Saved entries
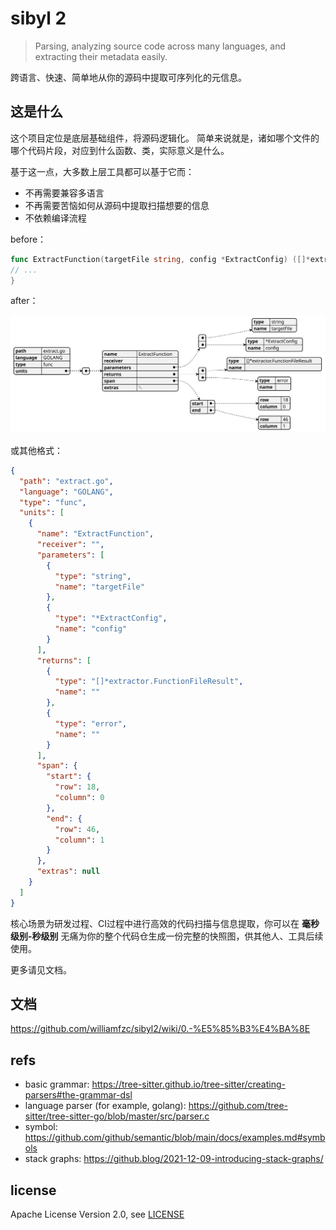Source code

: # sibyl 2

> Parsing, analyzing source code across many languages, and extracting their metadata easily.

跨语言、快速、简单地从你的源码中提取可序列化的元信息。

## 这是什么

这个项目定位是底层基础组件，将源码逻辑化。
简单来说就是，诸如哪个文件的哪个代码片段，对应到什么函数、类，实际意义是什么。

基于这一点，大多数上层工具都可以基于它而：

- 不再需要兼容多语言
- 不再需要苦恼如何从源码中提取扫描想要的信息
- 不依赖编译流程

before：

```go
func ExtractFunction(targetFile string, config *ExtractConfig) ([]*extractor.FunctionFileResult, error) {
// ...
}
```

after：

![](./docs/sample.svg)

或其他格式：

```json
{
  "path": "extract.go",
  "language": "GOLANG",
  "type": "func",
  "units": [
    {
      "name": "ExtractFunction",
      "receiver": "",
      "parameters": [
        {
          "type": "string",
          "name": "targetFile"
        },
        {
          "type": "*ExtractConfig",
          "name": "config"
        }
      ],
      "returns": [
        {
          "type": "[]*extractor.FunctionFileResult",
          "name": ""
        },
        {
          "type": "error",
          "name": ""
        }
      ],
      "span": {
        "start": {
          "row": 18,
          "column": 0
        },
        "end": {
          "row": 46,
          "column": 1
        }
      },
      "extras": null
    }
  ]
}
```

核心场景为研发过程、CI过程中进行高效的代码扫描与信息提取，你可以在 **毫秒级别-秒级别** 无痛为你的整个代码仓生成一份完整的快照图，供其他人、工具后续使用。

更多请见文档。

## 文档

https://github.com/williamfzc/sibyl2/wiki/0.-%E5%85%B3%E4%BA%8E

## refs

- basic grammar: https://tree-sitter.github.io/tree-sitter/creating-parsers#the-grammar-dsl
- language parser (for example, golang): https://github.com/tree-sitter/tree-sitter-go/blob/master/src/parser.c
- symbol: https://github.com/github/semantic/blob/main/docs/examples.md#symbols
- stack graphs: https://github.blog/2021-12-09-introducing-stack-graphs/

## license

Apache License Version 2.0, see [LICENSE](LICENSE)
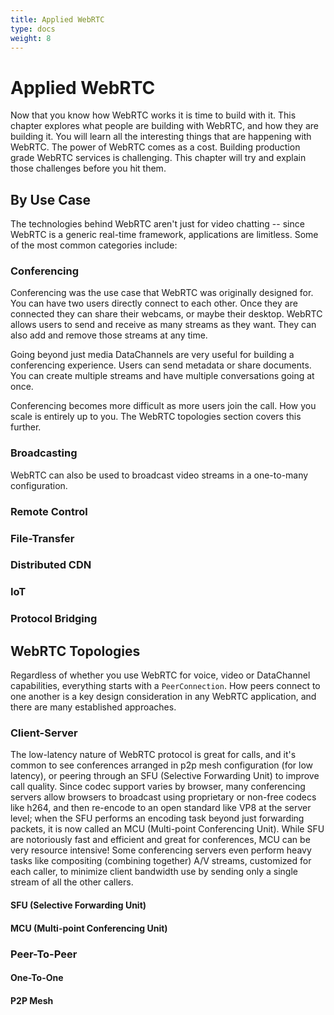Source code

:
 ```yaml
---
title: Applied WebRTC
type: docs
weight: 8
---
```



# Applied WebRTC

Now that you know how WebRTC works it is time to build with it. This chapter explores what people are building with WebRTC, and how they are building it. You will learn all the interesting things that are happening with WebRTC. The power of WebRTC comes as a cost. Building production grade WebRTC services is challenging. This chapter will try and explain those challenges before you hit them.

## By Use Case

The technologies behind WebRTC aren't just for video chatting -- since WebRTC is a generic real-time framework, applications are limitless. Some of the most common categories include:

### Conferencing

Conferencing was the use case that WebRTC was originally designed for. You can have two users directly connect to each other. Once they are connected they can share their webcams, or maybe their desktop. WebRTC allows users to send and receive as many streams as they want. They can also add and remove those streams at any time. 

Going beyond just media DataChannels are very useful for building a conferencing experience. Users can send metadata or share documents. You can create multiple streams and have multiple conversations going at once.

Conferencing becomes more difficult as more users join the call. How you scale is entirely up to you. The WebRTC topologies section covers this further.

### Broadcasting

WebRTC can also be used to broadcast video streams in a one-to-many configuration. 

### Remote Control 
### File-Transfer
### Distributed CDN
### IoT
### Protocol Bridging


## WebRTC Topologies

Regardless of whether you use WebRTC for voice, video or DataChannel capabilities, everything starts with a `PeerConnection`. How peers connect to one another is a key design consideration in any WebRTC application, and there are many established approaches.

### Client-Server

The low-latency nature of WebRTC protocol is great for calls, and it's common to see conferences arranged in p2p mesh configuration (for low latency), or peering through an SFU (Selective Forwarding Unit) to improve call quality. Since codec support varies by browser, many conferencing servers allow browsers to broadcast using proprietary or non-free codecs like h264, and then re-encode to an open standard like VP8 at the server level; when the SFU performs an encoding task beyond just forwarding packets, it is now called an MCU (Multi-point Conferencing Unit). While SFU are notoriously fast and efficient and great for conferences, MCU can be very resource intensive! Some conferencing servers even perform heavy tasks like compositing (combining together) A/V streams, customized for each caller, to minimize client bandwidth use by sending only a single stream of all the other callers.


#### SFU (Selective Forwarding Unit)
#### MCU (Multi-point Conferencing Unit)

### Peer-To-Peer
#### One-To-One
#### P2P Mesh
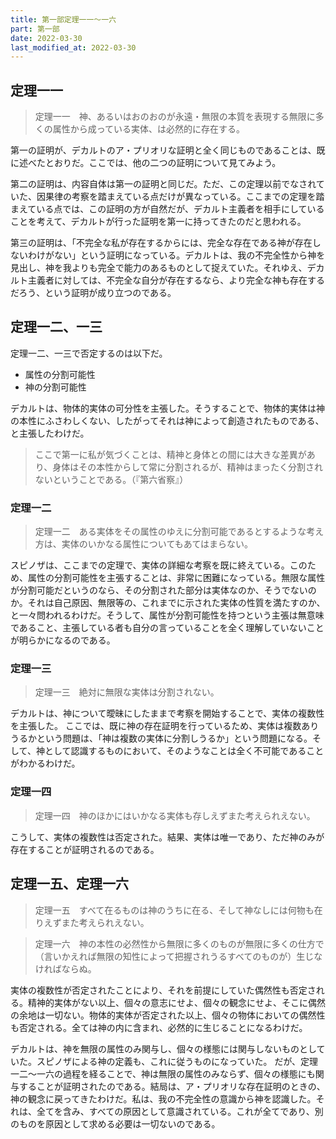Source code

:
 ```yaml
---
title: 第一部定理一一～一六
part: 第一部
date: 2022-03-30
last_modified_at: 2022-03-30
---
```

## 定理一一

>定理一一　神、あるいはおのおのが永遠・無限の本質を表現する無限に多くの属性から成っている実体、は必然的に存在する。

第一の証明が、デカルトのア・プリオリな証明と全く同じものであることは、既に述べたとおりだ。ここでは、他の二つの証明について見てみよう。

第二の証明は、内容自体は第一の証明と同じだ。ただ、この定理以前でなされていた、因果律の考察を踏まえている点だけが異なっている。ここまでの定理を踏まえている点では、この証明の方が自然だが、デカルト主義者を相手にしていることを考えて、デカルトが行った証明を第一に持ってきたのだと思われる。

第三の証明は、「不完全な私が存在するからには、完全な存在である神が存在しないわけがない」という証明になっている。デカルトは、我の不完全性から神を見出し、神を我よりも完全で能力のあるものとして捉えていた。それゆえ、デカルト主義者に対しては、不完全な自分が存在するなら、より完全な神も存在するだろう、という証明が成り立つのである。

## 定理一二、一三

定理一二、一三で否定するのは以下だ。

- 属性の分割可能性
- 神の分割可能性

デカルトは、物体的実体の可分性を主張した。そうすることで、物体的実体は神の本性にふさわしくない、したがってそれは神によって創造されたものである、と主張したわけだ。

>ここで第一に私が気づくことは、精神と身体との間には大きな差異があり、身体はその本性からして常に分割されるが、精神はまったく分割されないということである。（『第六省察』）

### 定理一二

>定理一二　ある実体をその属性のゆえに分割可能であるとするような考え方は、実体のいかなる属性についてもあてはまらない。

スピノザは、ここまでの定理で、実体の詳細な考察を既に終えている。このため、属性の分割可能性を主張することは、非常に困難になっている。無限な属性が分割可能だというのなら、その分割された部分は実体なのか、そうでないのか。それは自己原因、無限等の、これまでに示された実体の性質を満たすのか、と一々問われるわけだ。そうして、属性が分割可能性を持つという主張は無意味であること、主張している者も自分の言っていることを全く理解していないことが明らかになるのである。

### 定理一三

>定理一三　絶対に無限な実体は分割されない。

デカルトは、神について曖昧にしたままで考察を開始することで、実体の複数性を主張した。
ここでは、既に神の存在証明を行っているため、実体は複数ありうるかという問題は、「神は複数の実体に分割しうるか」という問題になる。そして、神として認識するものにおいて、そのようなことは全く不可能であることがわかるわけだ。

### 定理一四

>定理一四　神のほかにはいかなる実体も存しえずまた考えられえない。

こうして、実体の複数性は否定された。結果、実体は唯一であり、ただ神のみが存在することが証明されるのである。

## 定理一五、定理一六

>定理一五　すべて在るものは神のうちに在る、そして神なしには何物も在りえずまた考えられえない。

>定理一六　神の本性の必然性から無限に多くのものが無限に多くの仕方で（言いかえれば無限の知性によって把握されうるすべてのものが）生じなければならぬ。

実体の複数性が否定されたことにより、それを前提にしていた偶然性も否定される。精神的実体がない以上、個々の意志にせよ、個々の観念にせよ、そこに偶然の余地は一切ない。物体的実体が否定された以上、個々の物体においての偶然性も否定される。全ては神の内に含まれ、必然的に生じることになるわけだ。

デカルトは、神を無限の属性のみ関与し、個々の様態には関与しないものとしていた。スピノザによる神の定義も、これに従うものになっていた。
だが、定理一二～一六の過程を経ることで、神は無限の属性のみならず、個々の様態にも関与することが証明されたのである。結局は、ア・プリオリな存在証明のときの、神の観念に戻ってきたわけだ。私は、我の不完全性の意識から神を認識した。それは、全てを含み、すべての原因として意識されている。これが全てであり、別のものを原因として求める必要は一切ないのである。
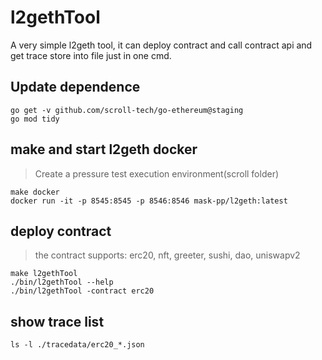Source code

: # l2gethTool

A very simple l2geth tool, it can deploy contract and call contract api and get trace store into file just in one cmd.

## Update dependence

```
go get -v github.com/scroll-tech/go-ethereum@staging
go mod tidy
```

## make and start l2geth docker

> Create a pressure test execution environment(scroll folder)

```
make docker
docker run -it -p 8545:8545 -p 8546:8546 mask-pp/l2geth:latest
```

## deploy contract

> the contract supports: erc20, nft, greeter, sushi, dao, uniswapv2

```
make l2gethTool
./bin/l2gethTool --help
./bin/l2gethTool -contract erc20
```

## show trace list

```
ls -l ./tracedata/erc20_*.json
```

### [What is required]
The answer should be only the number of lines in the data that include "定理一五".

### [Completed task]
2